*** EXERCISE MATERIAL

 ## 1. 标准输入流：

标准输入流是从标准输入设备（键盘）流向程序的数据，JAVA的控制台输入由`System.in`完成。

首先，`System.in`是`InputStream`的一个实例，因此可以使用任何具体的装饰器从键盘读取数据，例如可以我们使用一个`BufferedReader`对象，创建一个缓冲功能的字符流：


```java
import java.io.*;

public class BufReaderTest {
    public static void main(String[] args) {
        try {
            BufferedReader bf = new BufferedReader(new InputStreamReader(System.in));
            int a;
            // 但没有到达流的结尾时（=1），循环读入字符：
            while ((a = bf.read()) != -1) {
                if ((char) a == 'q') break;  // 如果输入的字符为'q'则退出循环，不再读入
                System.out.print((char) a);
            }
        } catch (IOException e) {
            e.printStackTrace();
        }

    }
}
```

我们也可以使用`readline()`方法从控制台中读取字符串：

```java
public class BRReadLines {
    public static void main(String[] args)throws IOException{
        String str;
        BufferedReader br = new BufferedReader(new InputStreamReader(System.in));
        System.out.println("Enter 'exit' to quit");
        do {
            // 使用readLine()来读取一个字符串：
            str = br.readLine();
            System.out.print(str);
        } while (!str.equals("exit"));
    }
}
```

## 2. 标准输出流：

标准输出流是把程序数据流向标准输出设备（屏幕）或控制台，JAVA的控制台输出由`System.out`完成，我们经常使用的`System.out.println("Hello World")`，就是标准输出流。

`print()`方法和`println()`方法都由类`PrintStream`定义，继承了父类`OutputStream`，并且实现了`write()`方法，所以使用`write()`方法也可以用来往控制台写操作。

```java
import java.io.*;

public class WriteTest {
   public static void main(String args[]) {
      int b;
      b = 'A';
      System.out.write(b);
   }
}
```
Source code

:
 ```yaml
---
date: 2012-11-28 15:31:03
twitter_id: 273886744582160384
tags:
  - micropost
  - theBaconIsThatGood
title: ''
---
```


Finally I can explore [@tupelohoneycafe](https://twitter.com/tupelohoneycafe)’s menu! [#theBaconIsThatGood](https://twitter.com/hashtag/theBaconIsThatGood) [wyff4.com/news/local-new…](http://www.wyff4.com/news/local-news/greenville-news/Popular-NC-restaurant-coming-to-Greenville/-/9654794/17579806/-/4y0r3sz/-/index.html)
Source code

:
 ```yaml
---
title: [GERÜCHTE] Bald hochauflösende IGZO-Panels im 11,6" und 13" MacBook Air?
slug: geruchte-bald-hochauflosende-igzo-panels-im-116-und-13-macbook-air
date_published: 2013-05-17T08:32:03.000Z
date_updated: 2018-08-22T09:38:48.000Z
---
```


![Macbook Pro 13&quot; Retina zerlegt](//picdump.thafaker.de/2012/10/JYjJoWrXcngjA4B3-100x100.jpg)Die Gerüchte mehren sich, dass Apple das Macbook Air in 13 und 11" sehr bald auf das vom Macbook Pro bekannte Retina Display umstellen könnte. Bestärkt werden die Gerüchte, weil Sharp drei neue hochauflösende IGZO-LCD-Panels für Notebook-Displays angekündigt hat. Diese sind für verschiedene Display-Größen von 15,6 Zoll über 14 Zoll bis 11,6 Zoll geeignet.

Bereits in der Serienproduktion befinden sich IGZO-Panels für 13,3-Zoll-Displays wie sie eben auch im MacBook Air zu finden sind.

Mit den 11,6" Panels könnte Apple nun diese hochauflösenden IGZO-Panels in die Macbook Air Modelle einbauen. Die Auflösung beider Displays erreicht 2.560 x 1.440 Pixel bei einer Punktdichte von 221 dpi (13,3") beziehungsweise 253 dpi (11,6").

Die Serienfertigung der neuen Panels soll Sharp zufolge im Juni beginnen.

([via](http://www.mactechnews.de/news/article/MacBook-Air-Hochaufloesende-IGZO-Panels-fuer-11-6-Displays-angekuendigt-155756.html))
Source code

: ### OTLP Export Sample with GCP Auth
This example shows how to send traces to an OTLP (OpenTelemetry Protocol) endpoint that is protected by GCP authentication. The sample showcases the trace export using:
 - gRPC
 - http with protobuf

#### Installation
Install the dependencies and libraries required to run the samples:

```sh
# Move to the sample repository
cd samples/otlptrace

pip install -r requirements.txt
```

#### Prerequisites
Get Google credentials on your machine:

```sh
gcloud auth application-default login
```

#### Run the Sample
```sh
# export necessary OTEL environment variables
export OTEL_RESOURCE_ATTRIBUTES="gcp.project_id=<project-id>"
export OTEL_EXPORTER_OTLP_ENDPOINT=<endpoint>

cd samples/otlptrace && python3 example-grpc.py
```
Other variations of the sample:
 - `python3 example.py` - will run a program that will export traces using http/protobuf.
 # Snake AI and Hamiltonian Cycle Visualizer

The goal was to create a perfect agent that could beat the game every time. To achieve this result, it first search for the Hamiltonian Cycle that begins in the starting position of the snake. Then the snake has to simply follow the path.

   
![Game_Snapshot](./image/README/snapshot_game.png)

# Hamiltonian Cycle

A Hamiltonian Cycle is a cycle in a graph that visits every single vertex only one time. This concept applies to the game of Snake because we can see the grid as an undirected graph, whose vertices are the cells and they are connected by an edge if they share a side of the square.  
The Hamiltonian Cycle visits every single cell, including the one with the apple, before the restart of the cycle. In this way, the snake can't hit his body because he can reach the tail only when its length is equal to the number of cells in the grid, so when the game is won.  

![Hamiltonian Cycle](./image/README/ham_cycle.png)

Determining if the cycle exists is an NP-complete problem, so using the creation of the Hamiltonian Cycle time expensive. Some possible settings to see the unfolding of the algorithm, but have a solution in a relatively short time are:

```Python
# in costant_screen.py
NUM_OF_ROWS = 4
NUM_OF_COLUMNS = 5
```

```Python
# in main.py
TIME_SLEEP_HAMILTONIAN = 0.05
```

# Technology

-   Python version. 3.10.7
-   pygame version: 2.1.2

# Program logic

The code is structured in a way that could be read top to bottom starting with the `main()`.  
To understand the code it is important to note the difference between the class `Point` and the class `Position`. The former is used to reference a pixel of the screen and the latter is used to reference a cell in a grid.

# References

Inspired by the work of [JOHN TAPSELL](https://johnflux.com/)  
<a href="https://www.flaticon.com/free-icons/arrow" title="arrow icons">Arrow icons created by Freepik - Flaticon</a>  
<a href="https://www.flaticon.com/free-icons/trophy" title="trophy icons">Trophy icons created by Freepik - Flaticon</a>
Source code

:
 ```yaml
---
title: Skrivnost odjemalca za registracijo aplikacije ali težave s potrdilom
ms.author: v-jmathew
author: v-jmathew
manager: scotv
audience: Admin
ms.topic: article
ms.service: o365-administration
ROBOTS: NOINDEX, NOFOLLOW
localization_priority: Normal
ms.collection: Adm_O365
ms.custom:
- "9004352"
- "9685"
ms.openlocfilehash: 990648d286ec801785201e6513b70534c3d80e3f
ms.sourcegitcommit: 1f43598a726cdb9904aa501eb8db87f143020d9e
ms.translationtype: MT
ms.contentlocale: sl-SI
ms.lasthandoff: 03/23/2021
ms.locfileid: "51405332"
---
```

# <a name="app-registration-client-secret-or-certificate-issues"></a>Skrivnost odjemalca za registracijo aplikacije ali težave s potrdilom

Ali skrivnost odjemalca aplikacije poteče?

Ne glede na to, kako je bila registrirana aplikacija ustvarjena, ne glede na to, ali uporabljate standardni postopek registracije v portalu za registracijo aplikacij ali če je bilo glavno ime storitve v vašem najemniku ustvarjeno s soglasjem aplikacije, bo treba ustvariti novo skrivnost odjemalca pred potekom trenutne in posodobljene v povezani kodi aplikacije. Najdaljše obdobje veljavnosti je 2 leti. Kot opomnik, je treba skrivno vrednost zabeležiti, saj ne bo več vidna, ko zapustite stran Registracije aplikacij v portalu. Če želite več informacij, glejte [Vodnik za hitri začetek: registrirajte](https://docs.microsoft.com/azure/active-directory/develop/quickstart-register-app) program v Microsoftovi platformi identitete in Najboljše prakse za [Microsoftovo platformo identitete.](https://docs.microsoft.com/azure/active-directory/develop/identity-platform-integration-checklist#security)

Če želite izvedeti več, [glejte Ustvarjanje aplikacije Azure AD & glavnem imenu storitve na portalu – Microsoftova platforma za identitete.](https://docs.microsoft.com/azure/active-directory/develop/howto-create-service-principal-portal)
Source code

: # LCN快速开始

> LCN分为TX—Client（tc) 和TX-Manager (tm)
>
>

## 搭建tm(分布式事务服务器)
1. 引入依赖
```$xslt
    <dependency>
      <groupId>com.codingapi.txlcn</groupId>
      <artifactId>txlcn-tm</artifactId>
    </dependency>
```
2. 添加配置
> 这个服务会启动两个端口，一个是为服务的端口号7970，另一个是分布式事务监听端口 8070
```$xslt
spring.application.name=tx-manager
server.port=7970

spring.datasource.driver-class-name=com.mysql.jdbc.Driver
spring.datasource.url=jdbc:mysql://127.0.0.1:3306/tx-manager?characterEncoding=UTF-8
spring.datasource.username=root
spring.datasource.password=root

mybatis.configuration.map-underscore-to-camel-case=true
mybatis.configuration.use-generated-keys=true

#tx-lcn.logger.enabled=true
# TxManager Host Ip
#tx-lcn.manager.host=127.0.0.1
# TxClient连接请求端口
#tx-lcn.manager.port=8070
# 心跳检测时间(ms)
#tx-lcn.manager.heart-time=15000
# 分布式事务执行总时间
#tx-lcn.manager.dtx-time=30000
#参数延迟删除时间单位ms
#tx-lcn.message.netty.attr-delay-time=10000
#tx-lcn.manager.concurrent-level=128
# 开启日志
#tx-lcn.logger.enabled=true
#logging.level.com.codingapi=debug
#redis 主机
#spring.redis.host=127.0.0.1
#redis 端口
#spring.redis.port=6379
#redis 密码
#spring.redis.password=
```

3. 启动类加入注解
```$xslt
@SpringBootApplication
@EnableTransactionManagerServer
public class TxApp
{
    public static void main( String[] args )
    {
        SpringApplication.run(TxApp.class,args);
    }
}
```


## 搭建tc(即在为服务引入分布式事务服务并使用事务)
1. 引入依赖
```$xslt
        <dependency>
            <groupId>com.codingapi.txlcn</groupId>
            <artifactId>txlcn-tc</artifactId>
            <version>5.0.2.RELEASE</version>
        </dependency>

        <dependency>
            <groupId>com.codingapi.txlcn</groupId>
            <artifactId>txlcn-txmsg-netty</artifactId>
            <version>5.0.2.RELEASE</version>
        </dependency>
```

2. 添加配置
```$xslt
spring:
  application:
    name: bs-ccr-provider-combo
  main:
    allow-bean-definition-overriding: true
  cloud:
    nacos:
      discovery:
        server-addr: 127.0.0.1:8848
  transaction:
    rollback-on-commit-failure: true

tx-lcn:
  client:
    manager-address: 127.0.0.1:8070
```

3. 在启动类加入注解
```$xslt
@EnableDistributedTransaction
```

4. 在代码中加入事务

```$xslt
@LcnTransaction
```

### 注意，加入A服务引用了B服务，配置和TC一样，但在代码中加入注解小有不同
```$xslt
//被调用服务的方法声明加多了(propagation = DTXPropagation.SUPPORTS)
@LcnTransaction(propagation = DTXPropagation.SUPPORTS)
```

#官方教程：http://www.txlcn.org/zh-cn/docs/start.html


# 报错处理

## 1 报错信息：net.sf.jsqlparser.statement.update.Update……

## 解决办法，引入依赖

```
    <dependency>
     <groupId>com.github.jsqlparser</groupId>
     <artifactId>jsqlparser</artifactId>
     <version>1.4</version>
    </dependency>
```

******

REQUIRED ACTION:
Every line of the listing that holds "with" should be found and copied.

RESULT BELOW:
: ### OTLP Export Sample with GCP Auth
 - http with protobuf
The Hamiltonian Cycle visits every single cell, including the one with the apple, before the restart of the cycle. In this way, the snake can't hit his body because he can reach the tail only when its length is equal to the number of cells in the grid, so when the game is won.  
The code is structured in a way that could be read top to bottom starting with the `main()`.  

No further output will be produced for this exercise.